BEGIN Given information

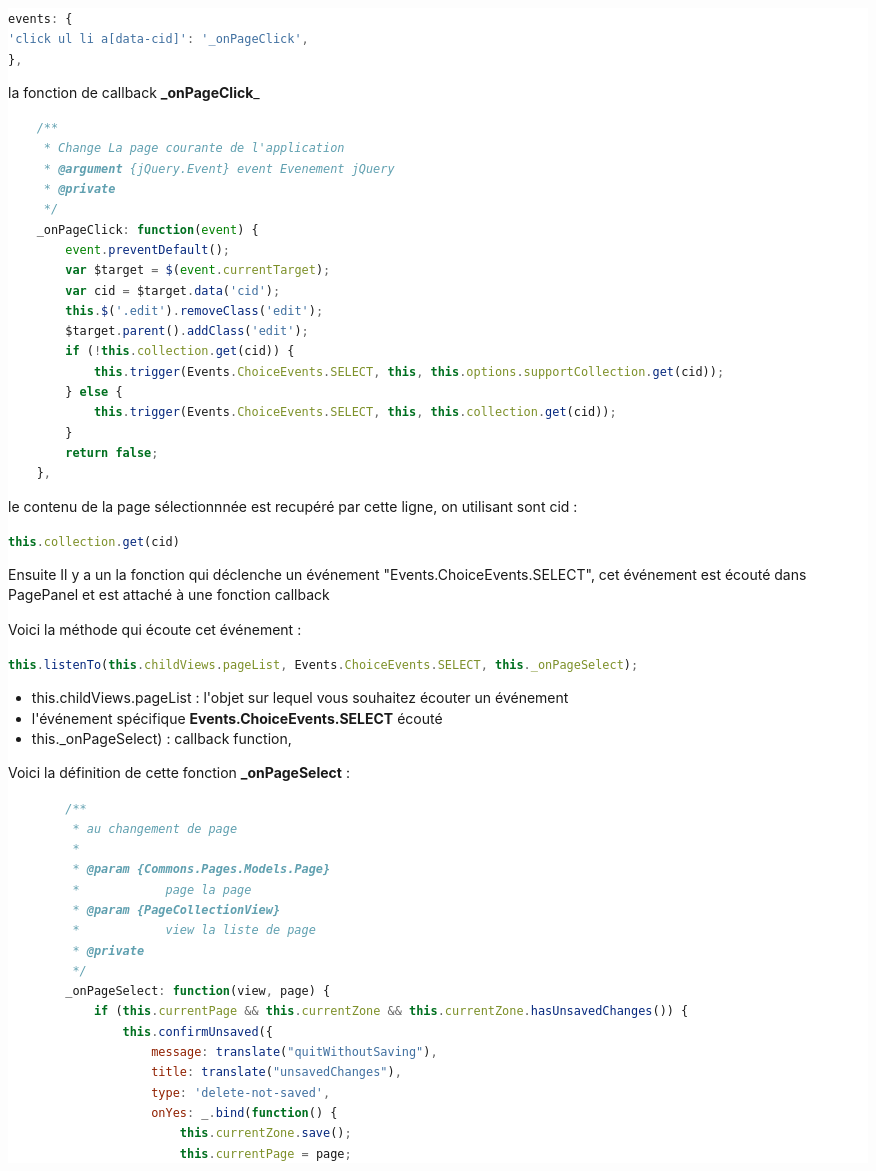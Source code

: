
 ```js
events: {
'click ul li a[data-cid]': '_onPageClick',
},
```

la fonction de callback **_onPageClick**_
```js
    /**
     * Change La page courante de l'application
     * @argument {jQuery.Event} event Evenement jQuery
     * @private
     */
    _onPageClick: function(event) {
        event.preventDefault();
        var $target = $(event.currentTarget);
        var cid = $target.data('cid');
        this.$('.edit').removeClass('edit');
        $target.parent().addClass('edit');
        if (!this.collection.get(cid)) {
            this.trigger(Events.ChoiceEvents.SELECT, this, this.options.supportCollection.get(cid));
        } else {
            this.trigger(Events.ChoiceEvents.SELECT, this, this.collection.get(cid));
        }
        return false;
    },
```

le contenu de la page sélectionnnée est recupéré par cette ligne, on utilisant sont cid  : 

```js
this.collection.get(cid)
```

Ensuite Il y a un la fonction qui déclenche un événement "Events.ChoiceEvents.SELECT", cet événement est écouté dans PagePanel et est attaché à une fonction callback 

Voici la méthode qui écoute cet événement  : 

```js
this.listenTo(this.childViews.pageList, Events.ChoiceEvents.SELECT, this._onPageSelect);
```

- this.childViews.pageList :  l'objet sur lequel vous souhaitez écouter un événement
- l'événement spécifique **Events.ChoiceEvents.SELECT** écouté
- this._onPageSelect) : callback function,

Voici la définition de cette fonction  **_onPageSelect** : 

```js 
		/**
		 * au changement de page
		 *
		 * @param {Commons.Pages.Models.Page}
		 *            page la page
		 * @param {PageCollectionView}
		 *            view la liste de page
		 * @private
		 */
		_onPageSelect: function(view, page) {
		    if (this.currentPage && this.currentZone && this.currentZone.hasUnsavedChanges()) {
		        this.confirmUnsaved({
		            message: translate("quitWithoutSaving"),
		            title: translate("unsavedChanges"),
		            type: 'delete-not-saved',
		            onYes: _.bind(function() {
		                this.currentZone.save();
		                this.currentPage = page;
```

END Given information

# Your task
Among the lines above, return each one holding the string "trigger".

# Problem solution
            this.trigger(Events.ChoiceEvents.SELECT, this, this.options.supportCollection.get(cid));
            this.trigger(Events.ChoiceEvents.SELECT, this, this.collection.get(cid));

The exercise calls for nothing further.